The retailer generates lots of cash and keeps a tight rein on costs, which allows it to squeeze out maximum earnings from every dollar of sales. Those earnings should exceed analyst expectations as the economy gains steam and sales perk up. And the stock, selling at 11 times estimated earnings, represents a solid value.

Then there's the powerful draw of the deal. "Big Lots has a loyal customer base of bargain hunters who will go out of their way to visit stores," says Geer. "Its aggressive pricing across lots of different products persuades people to change their shopping behavior." Those customers pushed retail sales for the company's most recent fiscal quarter up 6.9% over the previous year.

In Geer's view, companies with ample cash flow such as Big Lots that can take advantage of a broadening economic recovery and exceed analysts' earnings projections will be this year's market leaders.

By contrast, fire-sale price stocks led during last year's rally, including battered banks. Geer showed his contrarian side in early 2009 when he established positions in then-unpopular banks such as Wells Fargo, Bank of America and State Street Corporation. He added the last company in January after credit agencies downgraded its debt and investors cut the stock price in half. Geer felt that State Street, as one of the world's largest security custodians, was being punished too severely and would remain profitable. But the company's stock rose sharply during the year, along with other financial names that benefited from the ebbing of panic in the financial system, and helped his fund beat its benchmark, the Russell 1000 Value Index, by 7.5%.
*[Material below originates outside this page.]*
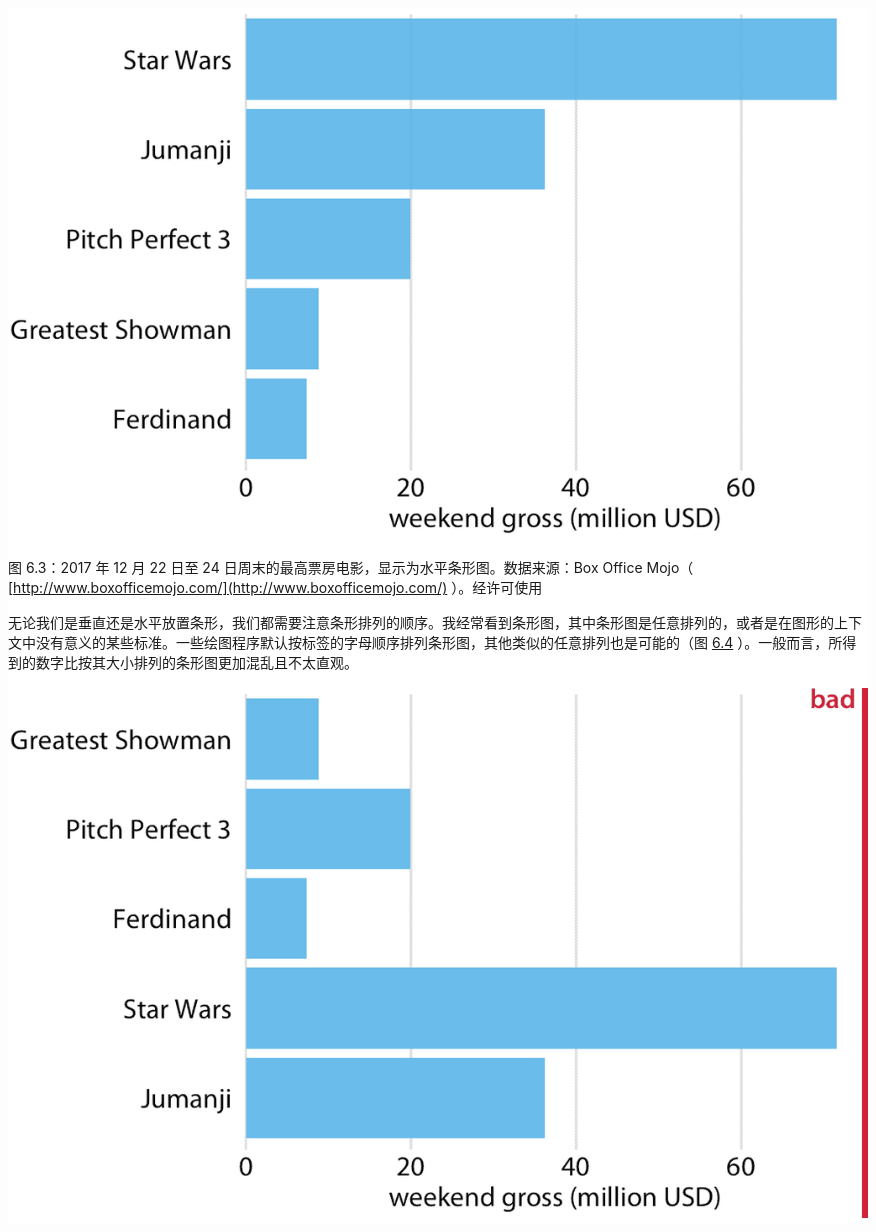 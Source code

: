 ![Highest grossing movies for the weekend of December 22-24, 2017, displayed as a horizontal bar plot. Data source: Box Office Mojo (http://www.boxofficemojo.com/). Used with permission](img/39eb49afe05f02a6886eb9e313330c00.jpg)

图 6.3：2017 年 12 月 22 日至 24 日周末的最高票房电影，显示为水平条形图。数据来源：Box Office Mojo（ [http://www.boxofficemojo.com/](http://www.boxofficemojo.com/) ）。经许可使用

无论我们是垂直还是水平放置条形，我们都需要注意条形排列的顺序。我经常看到条形图，其中条形图是任意排列的，或者是在图形的上下文中没有意义的某些标准。一些绘图程序默认按标签的字母顺序排列条形图，其他类似的任意排列也是可能的（图 [6.4](visualizing-amounts.html#fig:boxoffice-horizontal-bad-order) ）。一般而言，所得到的数字比按其大小排列的条形图更加混乱且不太直观。

![Highest grossing movies for the weekend of December 22-24, 2017, displayed as a horizontal bar plot. Here, the bars have been placed in descending order of the lengths of the movie titles. This arrangement of bars is arbitrary, it doesn’t serve a meaningful purpose, and it makes the resulting figure much less intuitive than Figure 6.3\. Data source: Box Office Mojo (http://www.boxofficemojo.com/). Used with permission](img/5bb28b1a5789ed4578068954cefa0a4d.jpg)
With last year's rebound rally behind him, Geer is turning his attention to cyclical recovery plays. He sees evidence of economic recovery on a number of fronts-in positive earnings trends and in the large number of companies exceeding analyst estimates. "Cash flow margins are near all-time highs, which is extraordinary given that the bulk of the economic recovery has not even kicked in yet," he says. "Companies have generally done a good job of managing through the downturn."

He expects the stock market to deliver positive returns for the year as earnings catch up with higher stock prices, though a repetition of last year's bounty is unlikely. "Valuations are obviously not as cheap as they were last year, but they are still relatively attractive," he says.

But periodic bad news continues to overshadow positive trends. At the beginning of the year, stocks plunged on reports of government efforts in China to head off inflation through lending constraints. More recently, high employment and slow recoveries in Greece, Spain and Portugal have raised concerns about the prospects for European markets.

Geer believes that while those southern European countries will continue to lag other world economies, most countries in Europe remain on firmer ground and will continue to step in to help steady the financial health of their poorer neighbors and reassure investors. "My view is that we're primarily domestic investors, and these issues are not central to the U.S. economy."

In this country, he sees signs of stability in the housing market as excess inventories diminish and demand catches up with supply. The commercial construction industry, while still sharply curtailed, should still work through its indigestion over the next year or two.
"Both housing and auto industries have passed their worst points," he says. "More importantly for investors, the market has already heavily discounted those stocks."